几人看着其乐融融,女生放在墙上的手瞬间松了,紧皱的眉头也抚平了。
“离开那儿或许这才是你要的生活吧!”她自言自语。
“喂!干什么呢?鬼鬼祟祟的。”阿来一吼,杨皓放下筷子跟了出去。
“方梨?你怎么来了?”
她脸色瞬间一红,很快又恢复了正常。
“我来看看周璟,见你们吃饭我就没打扰。”
“哦哦。”又看向旁边的白衣少年,“你是?”
“我是来找听听姐的,暑假有几个小朋友想学画画,看看她有空教吗?”阿来说明自己的来意。
杨皓招呼:“都进来吧!”
方梨瞧了眼林听,眼神最后落在周璟身上。
“最近身体怎么样了?”
阿来又重复了一遍刚刚的话,林听想都没想就答应了。
周璟却反对:“不行,你身体不好,应该好好养病。”
杨皓也跟着附和:“是啊!听听姐,你就听璟哥的吧!”
阿来看着几人,往后退了一步,有些打退堂鼓。
林听根本不听,坚持教学,几人拗不过只好答应。
阿来一喜:“授课时间你定,小朋友也不多了就三五个很乖的,多少钱你告诉我,我回去转告。”
林听思考了一会儿,“不收钱,我只收十五个学生,除开画画也可以在这里补课。不过得收三百块的伙食费,毕竟是杨皓做饭再加上夏天又热,这是他劳动所得。”
阿来点头,“理解理解,我这就回去转告他们。”
人前脚刚走,周璟后脚就开始啰嗦:“你身体不要了?而且小野过几天要来看你……”
“我有些累了,先回房间了。”直接插话,越过方梨回了房间,跟看到那个人一样。
方梨:……
她试图想问些什么,周璟直接操动轮椅离开了,杨皓忙着收拾碗筷回了厨房。
她只好灰溜溜离开了。
……
婚宴当天,宾客纷纭。
原本翠绿的草地,装饰成一望无际的白色,三三两两围成一团。
身着黑色西装的男人,快速穿梭在人群里,跑到一个中年男人身旁停了下来,附在耳边说了几句。

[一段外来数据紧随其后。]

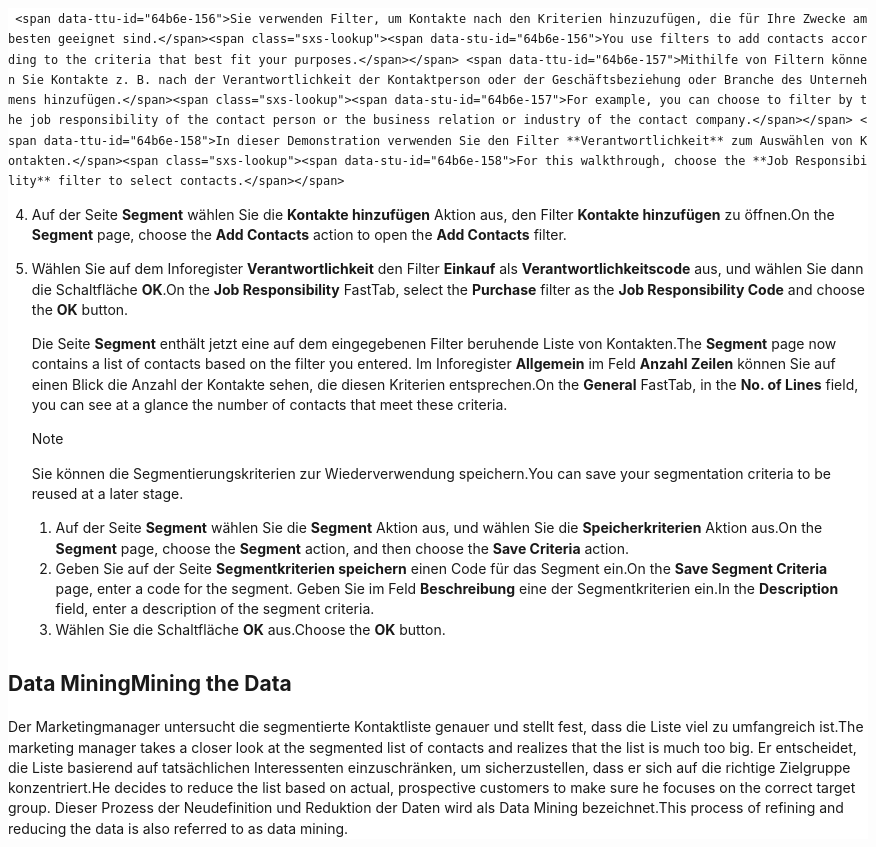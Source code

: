      <span data-ttu-id="64b6e-156">Sie verwenden Filter, um Kontakte nach den Kriterien hinzuzufügen, die für Ihre Zwecke am besten geeignet sind.</span><span class="sxs-lookup"><span data-stu-id="64b6e-156">You use filters to add contacts according to the criteria that best fit your purposes.</span></span> <span data-ttu-id="64b6e-157">Mithilfe von Filtern können Sie Kontakte z. B. nach der Verantwortlichkeit der Kontaktperson oder der Geschäftsbeziehung oder Branche des Unternehmens hinzufügen.</span><span class="sxs-lookup"><span data-stu-id="64b6e-157">For example, you can choose to filter by the job responsibility of the contact person or the business relation or industry of the contact company.</span></span> <span data-ttu-id="64b6e-158">In dieser Demonstration verwenden Sie den Filter **Verantwortlichkeit** zum Auswählen von Kontakten.</span><span class="sxs-lookup"><span data-stu-id="64b6e-158">For this walkthrough, choose the **Job Responsibility** filter to select contacts.</span></span>  

4.  <span data-ttu-id="64b6e-159">Auf der Seite **Segment** wählen Sie die **Kontakte hinzufügen** Aktion aus, den Filter **Kontakte hinzufügen** zu öffnen.</span><span class="sxs-lookup"><span data-stu-id="64b6e-159">On the **Segment** page, choose the **Add Contacts** action to open the **Add Contacts** filter.</span></span>  
5.  <span data-ttu-id="64b6e-160">Wählen Sie auf dem Inforegister **Verantwortlichkeit** den Filter **Einkauf** als **Verantwortlichkeitscode** aus, und wählen Sie dann die Schaltfläche **OK**.</span><span class="sxs-lookup"><span data-stu-id="64b6e-160">On the **Job Responsibility** FastTab, select the **Purchase** filter as the **Job Responsibility Code** and choose the **OK** button.</span></span>  

     <span data-ttu-id="64b6e-161">Die Seite **Segment** enthält jetzt eine auf dem eingegebenen Filter beruhende Liste von Kontakten.</span><span class="sxs-lookup"><span data-stu-id="64b6e-161">The **Segment** page now contains a list of contacts based on the filter you entered.</span></span> <span data-ttu-id="64b6e-162">Im Inforegister **Allgemein** im Feld **Anzahl Zeilen** können Sie auf einen Blick die Anzahl der Kontakte sehen, die diesen Kriterien entsprechen.</span><span class="sxs-lookup"><span data-stu-id="64b6e-162">On the **General** FastTab, in the **No. of Lines** field, you can see at a glance the number of contacts that meet these criteria.</span></span>  

    > [!NOTE]  
    >  <span data-ttu-id="64b6e-163">Sie können die Segmentierungskriterien zur Wiederverwendung speichern.</span><span class="sxs-lookup"><span data-stu-id="64b6e-163">You can save your segmentation criteria to be reused at a later stage.</span></span>

    1.  <span data-ttu-id="64b6e-164">Auf der Seite **Segment** wählen Sie die **Segment** Aktion aus, und wählen Sie die **Speicherkriterien** Aktion aus.</span><span class="sxs-lookup"><span data-stu-id="64b6e-164">On the **Segment** page, choose the **Segment** action, and then choose the **Save Criteria** action.</span></span>  
    2.  <span data-ttu-id="64b6e-165">Geben Sie auf der Seite **Segmentkriterien speichern** einen Code für das Segment ein.</span><span class="sxs-lookup"><span data-stu-id="64b6e-165">On the **Save Segment Criteria** page, enter a code for the segment.</span></span> <span data-ttu-id="64b6e-166">Geben Sie im Feld **Beschreibung** eine  der Segmentkriterien ein.</span><span class="sxs-lookup"><span data-stu-id="64b6e-166">In the **Description** field, enter a description of the segment criteria.</span></span>
    3.  <span data-ttu-id="64b6e-167">Wählen Sie die Schaltfläche **OK** aus.</span><span class="sxs-lookup"><span data-stu-id="64b6e-167">Choose the **OK** button.</span></span>  

## <a name="mining-the-data"></a><span data-ttu-id="64b6e-168">Data Mining</span><span class="sxs-lookup"><span data-stu-id="64b6e-168">Mining the Data</span></span>  
 <span data-ttu-id="64b6e-169">Der Marketingmanager untersucht die segmentierte Kontaktliste genauer und stellt fest, dass die Liste viel zu umfangreich ist.</span><span class="sxs-lookup"><span data-stu-id="64b6e-169">The marketing manager takes a closer look at the segmented list of contacts and realizes that the list is much too big.</span></span> <span data-ttu-id="64b6e-170">Er entscheidet, die Liste basierend auf tatsächlichen Interessenten einzuschränken, um sicherzustellen, dass er sich auf die richtige Zielgruppe konzentriert.</span><span class="sxs-lookup"><span data-stu-id="64b6e-170">He decides to reduce the list based on actual, prospective customers to make sure he focuses on the correct target group.</span></span> <span data-ttu-id="64b6e-171">Dieser Prozess der Neudefinition und Reduktion der Daten wird als Data Mining bezeichnet.</span><span class="sxs-lookup"><span data-stu-id="64b6e-171">This process of refining and reducing the data is also referred to as data mining.</span></span>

男人脸色肉眼可见的沉了下来,黑眸一顿,不答反问:“当真?”
“千真万确。”
谢志平瞬吸了一口气,“我知道了,都下去吧!”
“是。”
……
周围宾客互相吹捧,眼看离宴会的时间越来越近,陆子艺急得团团转转,双手合十不断祈祷:“老天爷千万保佑别出事啊!”
“三儿,你磨叨啥呢?”
陆子艺一转头,就见方舟双手插兜,吊儿郎当的走了过来。
“你没见南哥?”他急问。
方舟看着他,摇了摇头,“没啊!这个点应该在化妆,或者在准备台词吧!”
“不对啊!前天离开后就没见过他。”陆子艺疑惑。
“什么?赶紧去找啊!可千万不能出什么乱子。”
“是啊!”
话落两人朝着不同方向跑开了。
警察局里。
谢斯南坐在办公室里,坐如针扎不停在房间转悠。
赵平听着电话那头的汇报,紧皱的眉头缓缓松开,一句话也插不上只能听着他说。
某教堂顶楼。
男人面色凝重,语气强烈:“我不同意他的加入,以他现在的资历根本不够,更何况是没有受过训练的大学生。

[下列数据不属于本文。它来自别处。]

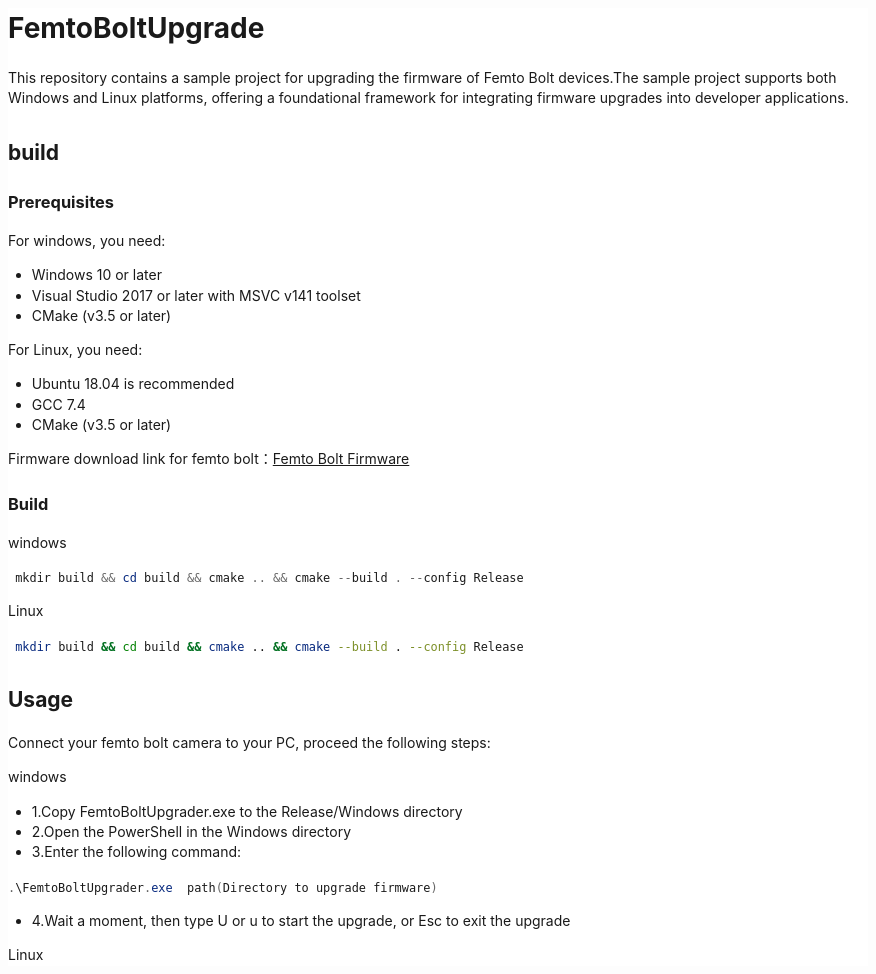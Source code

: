 # FemtoBoltUpgrade

This repository contains a sample project for upgrading the firmware of Femto Bolt devices.The sample project supports both Windows and Linux platforms, offering a foundational framework for integrating firmware upgrades into developer applications.

## build

### Prerequisites

For windows, you need:

- Windows 10 or later
- Visual Studio 2017 or later with MSVC v141 toolset
- CMake (v3.5 or later)

For Linux,  you need:

- Ubuntu 18.04 is recommended
- GCC 7.4
- CMake (v3.5 or later)

Firmware download link for femto bolt：[Femto Bolt Firmware](https://github.com/orbbec/OrbbecFirmware)


### Build

windows

``` powershell
 mkdir build && cd build && cmake .. && cmake --build . --config Release
```

Linux

```bash
 mkdir build && cd build && cmake .. && cmake --build . --config Release
```

## Usage

Connect your femto bolt camera to your PC, proceed the following steps:

windows

- 1.Copy FemtoBoltUpgrader.exe to the Release/Windows directory
- 2.Open the PowerShell in the Windows directory
- 3.Enter the following command:

``` powershell
.\FemtoBoltUpgrader.exe  path(Directory to upgrade firmware)
```

- 4.Wait a moment, then type U or u to start the upgrade, or Esc to exit the upgrade

Linux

我建议您换其他人接头,这也保护他的安全和他朋友的安全。三天之后龙三会在矿山有一次大型活动,会邀请商界的人,这是最佳的机会,一旦错过想在塞人就不可能了。”
赵平点头,“好,明白了,我让老嗡跟你接头。”
对面的人没说话就直接挂断了。
他犹豫了一会儿,推开门进了另一个房间。
没过几分钟,谢斯南快速跑出警察局,一路向婚宴现场抛弃。
婚宴已经开始了。
台下除了两家嫡亲的亲戚就是两位的朋友,裴延川站在台上宣读着各种事宜和开场白,眼神不停地寻找。
冯佳一袭白色抹胸长裙,长发高高盘起,双手死死捏住裙摆。
连续喊了三遍谢斯南的名字都不见人影,台下议论纷纷:“谢家儿子是怎么回事啊!今天这么重要的事情都迟到。”
“是啊!”
冯父冯母对视了一眼,刚想开口,一抹黑色的身影快速冲到台上。
“对不起佳佳,我来晚了。”
“吓死我了,我还以为你不来了。”她带着哭腔。
谢斯南上前替她擦掉眼角泪,亲吻她的唇,“媳妇儿,对不起我来晚了。”
裴延川大喊:“仪式继续。”
不远处的走廊上,男人看着台下的两人满脸欣慰,而转角处的女生只是淡淡瞥了眼。